(TASK DETAILS): Transcribe exactly the lines that fall between the one holding "The conclusions to" and the one holding "In recent months", inclusive, from the entries below.

⁂

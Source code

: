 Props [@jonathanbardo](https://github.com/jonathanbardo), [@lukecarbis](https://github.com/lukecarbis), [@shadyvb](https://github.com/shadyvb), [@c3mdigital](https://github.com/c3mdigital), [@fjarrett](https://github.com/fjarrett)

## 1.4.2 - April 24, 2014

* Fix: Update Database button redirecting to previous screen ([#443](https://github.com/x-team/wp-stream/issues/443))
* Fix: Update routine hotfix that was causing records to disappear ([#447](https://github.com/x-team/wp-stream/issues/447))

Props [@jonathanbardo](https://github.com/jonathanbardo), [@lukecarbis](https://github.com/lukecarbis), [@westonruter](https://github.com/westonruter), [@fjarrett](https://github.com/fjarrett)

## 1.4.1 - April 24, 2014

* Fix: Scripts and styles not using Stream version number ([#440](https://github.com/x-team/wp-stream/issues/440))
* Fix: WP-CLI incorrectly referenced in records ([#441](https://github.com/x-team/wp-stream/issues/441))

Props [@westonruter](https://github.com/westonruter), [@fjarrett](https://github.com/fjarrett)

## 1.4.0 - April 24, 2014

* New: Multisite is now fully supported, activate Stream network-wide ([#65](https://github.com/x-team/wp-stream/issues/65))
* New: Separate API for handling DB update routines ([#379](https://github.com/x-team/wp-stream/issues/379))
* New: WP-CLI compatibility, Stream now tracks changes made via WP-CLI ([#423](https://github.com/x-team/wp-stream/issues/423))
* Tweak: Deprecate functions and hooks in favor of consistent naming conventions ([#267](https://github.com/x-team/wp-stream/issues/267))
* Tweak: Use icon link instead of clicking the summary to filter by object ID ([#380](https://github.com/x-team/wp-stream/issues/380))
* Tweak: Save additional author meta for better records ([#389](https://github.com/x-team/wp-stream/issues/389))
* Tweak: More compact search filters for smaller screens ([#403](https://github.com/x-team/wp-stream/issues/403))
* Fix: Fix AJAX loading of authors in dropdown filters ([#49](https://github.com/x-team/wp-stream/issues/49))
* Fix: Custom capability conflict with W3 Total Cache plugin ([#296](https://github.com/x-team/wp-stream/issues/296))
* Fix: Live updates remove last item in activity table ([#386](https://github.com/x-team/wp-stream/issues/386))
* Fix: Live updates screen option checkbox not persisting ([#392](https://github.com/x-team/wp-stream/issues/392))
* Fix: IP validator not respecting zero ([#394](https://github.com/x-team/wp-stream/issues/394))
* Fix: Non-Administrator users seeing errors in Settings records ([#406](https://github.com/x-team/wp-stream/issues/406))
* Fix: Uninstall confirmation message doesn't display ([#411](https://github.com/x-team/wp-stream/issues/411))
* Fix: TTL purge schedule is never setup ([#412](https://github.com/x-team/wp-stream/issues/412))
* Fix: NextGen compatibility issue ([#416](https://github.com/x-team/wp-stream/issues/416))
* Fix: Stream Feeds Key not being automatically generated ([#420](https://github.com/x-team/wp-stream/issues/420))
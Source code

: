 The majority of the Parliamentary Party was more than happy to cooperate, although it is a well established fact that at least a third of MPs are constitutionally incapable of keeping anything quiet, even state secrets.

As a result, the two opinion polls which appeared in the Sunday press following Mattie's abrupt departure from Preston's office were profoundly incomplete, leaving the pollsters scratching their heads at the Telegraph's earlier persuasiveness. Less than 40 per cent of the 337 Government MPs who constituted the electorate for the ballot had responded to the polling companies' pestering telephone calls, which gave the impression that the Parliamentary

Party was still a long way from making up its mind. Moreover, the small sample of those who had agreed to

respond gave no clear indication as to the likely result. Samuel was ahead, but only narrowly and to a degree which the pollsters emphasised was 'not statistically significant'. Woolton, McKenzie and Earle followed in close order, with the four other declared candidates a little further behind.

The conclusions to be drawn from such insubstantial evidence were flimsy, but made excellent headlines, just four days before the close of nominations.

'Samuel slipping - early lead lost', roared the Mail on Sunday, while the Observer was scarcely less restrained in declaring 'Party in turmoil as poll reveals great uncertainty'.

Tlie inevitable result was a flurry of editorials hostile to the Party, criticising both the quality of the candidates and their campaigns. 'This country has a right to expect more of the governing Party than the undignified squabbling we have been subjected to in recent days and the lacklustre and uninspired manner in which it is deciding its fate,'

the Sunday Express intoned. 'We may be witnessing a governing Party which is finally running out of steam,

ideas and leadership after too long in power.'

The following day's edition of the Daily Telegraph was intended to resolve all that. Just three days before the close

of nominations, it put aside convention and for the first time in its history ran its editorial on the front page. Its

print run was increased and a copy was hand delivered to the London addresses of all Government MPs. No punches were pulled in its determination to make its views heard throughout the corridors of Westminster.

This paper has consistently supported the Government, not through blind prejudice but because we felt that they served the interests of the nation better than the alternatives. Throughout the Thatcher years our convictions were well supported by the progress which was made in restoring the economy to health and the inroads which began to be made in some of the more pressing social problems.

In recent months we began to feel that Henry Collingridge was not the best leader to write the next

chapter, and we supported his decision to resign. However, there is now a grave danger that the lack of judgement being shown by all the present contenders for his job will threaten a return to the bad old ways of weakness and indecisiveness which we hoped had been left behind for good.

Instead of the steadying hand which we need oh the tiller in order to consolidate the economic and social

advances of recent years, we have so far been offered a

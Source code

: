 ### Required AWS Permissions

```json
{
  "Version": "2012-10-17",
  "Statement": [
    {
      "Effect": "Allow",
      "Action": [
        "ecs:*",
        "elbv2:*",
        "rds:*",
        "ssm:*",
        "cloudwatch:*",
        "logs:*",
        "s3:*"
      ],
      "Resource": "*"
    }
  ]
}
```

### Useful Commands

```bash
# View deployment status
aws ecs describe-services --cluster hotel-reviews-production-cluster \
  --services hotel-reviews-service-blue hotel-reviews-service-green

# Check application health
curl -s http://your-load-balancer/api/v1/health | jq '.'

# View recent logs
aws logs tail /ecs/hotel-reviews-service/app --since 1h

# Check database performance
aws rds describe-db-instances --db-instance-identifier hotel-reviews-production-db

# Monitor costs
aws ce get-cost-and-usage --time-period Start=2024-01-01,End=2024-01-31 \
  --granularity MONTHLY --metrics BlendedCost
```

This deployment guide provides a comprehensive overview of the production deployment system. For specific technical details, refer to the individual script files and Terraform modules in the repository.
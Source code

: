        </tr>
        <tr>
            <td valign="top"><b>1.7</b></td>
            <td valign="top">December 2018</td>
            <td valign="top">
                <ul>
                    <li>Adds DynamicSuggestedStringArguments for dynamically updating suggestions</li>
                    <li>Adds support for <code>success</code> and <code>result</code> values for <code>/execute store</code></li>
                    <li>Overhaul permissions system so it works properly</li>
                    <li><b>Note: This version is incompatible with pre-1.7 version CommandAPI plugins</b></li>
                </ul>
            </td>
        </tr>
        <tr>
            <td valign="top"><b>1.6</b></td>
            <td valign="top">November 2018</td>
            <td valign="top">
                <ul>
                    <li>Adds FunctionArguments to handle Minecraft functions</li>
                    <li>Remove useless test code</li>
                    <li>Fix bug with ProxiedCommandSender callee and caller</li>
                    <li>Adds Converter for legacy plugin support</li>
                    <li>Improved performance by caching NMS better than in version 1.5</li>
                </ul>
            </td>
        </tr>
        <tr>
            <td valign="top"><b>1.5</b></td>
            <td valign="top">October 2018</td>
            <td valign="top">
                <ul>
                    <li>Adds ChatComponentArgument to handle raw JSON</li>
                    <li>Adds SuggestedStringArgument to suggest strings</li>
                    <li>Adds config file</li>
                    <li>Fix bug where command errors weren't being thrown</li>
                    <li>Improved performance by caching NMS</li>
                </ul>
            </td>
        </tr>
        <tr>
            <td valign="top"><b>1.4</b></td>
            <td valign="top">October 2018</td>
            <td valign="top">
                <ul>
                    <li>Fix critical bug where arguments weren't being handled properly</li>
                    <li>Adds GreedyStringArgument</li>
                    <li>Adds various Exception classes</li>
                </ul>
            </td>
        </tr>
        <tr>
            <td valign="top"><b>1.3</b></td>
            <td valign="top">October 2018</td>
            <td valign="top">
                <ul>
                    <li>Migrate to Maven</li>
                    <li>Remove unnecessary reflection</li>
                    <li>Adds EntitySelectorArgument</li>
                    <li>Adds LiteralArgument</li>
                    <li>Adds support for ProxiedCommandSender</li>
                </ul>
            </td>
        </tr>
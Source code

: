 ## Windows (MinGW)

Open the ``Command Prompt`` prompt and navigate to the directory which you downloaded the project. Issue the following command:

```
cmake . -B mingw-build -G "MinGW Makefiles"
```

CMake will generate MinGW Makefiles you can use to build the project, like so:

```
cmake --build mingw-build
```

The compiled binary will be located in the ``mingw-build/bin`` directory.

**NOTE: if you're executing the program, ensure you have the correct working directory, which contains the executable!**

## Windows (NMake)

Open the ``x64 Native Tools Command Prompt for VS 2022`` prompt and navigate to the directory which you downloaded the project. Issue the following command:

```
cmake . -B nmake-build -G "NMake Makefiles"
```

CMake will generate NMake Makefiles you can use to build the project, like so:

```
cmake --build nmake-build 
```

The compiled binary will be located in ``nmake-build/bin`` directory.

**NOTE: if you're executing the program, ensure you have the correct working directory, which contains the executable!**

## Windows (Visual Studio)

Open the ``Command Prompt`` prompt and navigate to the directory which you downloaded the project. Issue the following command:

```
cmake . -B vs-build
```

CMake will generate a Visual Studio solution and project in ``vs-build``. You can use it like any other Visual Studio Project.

⁂

(RESULT):
The conclusions to be drawn from such insubstantial evidence were flimsy, but made excellent headlines, just four days before the close of nominations.

'Samuel slipping - early lead lost', roared the Mail on Sunday, while the Observer was scarcely less restrained in declaring 'Party in turmoil as poll reveals great uncertainty'.

Tlie inevitable result was a flurry of editorials hostile to the Party, criticising both the quality of the candidates and their campaigns. 'This country has a right to expect more of the governing Party than the undignified squabbling we have been subjected to in recent days and the lacklustre and uninspired manner in which it is deciding its fate,'

the Sunday Express intoned. 'We may be witnessing a governing Party which is finally running out of steam,

ideas and leadership after too long in power.'

The following day's edition of the Daily Telegraph was intended to resolve all that. Just three days before the close

of nominations, it put aside convention and for the first time in its history ran its editorial on the front page. Its

print run was increased and a copy was hand delivered to the London addresses of all Government MPs. No punches were pulled in its determination to make its views heard throughout the corridors of Westminster.

This paper has consistently supported the Government, not through blind prejudice but because we felt that they served the interests of the nation better than the alternatives. Throughout the Thatcher years our convictions were well supported by the progress which was made in restoring the economy to health and the inroads which began to be made in some of the more pressing social problems.

In recent months we began to feel that Henry Collingridge was not the best leader to write the next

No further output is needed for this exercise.